Ingredients Jump to Instructions ↓

  1. 1 lb ground beef

  2. 1/2 white onion, chopped

  3. 2 -3 ounces green curry paste (more if you like it hot!)

  4. 14 ounces coconut milk

  5. 2 tablespoons brown sugar

  6. 2 teaspoons lime juice

  7. 1 cup white potato , 1/4-inch diced (peel if desired)

  8. 1 cup carrot , peeled and 1/4-inch diced

  9. 1/2 cup cilantro , chopped

  10. 17 1/3 ounces puff pastry sheets (2 sheets)

  11. 1 egg , beaten with

  12. 1 teaspoon water

Instructions Jump to Ingredients ↑

  1. Brown the ground beef with the onion. Remove from pan and drain.

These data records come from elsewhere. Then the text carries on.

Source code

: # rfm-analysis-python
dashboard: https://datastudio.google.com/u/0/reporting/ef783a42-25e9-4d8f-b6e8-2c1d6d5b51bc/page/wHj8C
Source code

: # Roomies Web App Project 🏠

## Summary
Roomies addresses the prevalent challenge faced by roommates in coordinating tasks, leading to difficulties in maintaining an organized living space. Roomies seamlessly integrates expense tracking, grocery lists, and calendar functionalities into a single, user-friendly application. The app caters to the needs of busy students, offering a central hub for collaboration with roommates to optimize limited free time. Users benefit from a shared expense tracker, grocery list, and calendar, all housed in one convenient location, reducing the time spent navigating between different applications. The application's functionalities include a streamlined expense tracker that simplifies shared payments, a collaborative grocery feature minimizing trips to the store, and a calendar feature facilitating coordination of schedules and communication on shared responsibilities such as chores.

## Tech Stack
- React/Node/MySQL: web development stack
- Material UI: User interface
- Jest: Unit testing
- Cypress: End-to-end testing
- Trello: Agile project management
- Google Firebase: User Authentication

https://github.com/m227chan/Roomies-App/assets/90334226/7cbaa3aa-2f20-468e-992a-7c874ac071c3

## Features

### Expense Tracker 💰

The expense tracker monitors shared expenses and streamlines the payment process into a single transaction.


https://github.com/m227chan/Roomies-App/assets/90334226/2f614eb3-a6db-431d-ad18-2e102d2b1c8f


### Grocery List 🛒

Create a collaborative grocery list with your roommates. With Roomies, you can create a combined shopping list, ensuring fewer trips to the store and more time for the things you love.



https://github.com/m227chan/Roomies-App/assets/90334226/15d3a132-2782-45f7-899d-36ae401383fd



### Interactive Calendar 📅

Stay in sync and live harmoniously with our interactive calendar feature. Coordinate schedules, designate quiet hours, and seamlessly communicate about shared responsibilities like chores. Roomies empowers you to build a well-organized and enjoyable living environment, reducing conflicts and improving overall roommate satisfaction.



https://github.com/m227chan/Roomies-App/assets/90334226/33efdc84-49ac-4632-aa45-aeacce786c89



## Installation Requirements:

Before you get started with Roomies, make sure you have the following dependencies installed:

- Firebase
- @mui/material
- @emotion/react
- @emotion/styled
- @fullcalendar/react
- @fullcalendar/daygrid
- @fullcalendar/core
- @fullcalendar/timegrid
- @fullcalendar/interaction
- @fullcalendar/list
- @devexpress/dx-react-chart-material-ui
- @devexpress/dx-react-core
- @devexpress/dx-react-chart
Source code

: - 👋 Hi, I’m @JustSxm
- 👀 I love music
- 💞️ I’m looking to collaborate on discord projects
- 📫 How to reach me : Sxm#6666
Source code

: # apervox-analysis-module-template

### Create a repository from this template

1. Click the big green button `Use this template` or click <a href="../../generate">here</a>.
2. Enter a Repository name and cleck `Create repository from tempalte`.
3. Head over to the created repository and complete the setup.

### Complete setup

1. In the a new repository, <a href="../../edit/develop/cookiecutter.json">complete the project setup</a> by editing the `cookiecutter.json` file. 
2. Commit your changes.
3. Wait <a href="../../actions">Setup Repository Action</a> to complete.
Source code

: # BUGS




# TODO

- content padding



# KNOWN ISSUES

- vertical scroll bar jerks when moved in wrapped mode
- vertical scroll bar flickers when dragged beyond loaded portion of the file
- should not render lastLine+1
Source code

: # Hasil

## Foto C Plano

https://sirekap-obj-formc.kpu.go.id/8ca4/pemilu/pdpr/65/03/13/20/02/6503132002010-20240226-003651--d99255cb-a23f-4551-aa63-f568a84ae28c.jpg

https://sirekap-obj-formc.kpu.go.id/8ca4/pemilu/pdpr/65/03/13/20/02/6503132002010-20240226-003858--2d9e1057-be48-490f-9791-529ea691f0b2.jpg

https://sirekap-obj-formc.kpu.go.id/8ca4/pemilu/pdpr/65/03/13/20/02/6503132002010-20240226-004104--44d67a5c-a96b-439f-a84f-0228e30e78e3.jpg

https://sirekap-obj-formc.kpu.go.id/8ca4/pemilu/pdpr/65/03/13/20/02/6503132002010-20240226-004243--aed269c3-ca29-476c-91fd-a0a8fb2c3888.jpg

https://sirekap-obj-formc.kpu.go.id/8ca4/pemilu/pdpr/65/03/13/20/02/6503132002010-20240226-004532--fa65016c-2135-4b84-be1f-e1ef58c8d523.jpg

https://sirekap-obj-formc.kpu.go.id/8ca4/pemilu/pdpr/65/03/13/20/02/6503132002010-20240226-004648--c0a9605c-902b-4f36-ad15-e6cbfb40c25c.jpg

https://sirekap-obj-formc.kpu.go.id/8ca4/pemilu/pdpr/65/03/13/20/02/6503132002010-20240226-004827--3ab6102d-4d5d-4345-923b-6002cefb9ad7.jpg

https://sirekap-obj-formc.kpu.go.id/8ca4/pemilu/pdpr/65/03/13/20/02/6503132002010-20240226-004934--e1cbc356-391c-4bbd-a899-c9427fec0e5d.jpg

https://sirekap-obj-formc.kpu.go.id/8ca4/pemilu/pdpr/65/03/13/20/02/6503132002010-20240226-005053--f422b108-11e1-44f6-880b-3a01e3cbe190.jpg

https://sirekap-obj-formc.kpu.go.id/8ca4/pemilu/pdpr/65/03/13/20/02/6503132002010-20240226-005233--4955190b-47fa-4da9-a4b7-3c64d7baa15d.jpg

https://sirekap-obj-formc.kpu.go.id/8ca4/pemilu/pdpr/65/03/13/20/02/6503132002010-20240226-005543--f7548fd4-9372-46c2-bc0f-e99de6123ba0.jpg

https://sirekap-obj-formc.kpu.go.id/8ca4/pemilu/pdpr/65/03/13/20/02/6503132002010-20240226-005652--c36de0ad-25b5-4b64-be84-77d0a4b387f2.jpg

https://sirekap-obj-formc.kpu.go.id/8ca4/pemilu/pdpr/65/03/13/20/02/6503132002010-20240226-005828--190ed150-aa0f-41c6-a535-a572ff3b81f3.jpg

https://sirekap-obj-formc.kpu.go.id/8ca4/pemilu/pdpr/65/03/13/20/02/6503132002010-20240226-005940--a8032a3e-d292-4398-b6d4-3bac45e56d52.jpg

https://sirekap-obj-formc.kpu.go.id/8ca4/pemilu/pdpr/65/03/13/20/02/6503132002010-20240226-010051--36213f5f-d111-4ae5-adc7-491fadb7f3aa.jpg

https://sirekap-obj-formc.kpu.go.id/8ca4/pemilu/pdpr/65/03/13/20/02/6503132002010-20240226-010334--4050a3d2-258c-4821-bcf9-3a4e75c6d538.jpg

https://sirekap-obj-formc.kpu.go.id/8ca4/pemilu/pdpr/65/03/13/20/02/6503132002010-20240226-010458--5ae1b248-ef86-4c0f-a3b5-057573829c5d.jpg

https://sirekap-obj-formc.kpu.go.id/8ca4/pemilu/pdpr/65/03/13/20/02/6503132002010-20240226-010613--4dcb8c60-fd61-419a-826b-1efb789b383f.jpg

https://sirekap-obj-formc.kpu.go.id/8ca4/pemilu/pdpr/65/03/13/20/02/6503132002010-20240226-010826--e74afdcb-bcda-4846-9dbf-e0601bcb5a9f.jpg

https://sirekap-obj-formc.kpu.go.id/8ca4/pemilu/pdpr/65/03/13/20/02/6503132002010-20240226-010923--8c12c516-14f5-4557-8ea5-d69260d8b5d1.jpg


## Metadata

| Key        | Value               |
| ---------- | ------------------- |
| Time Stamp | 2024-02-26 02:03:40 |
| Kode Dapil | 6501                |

  2. In the same pan heat the curry paste for a couple minutes, stirring frequently. (Be careful not to scorch.).

  3. Add coconut milk, brown sugar and lime juice to the curry paste and stir with whisk until smooth. You can adjust the amounts of curry, sugar and lime at this point.

  4. Add potatoes and carrots and bring to a boil.

  5. Reduce heat to simmer, cover, and cook until vegetables are tender, about 20 minutes. Stir frequently. Add additional liquid (chicken stock, water, coconut milk)ONLY if necessary. But just a little as you don't want too much liquid when you're finished.

  6. Stir in the reserved ground beef and onions and the cilantro (if using).

  7. Place in a bowl and chill for 20 minutes.

  8. Meanwhile, preheat oven to 400º.

  9. Roll out defrosted puff pastry on lightly floured surface. Work with one sheet at a time, keeping the other sheet in the refrigerator to keep it cold.

  10. Roll into a 15x15-inch square. Trim and cut to make 9 5x5-inch squares.

  11. Brush edges of each square with beaten egg mixture.

  12. Place heaping 1/3 cup of chilled beef mixture in center.

  13. Bring up each corner to the top center and seal edges. This makes it look sort of like a pinwheel. (If you'd like, you can just fold in half to make triangles.).

  14. Place on baking sheet and repeat with remaining puff pastry.

  15. Brush pillows with egg wash and bake at 400º for 20 minutes, or until golden brown.

  16. Serve with additional chopped cilantro sprinkled on top.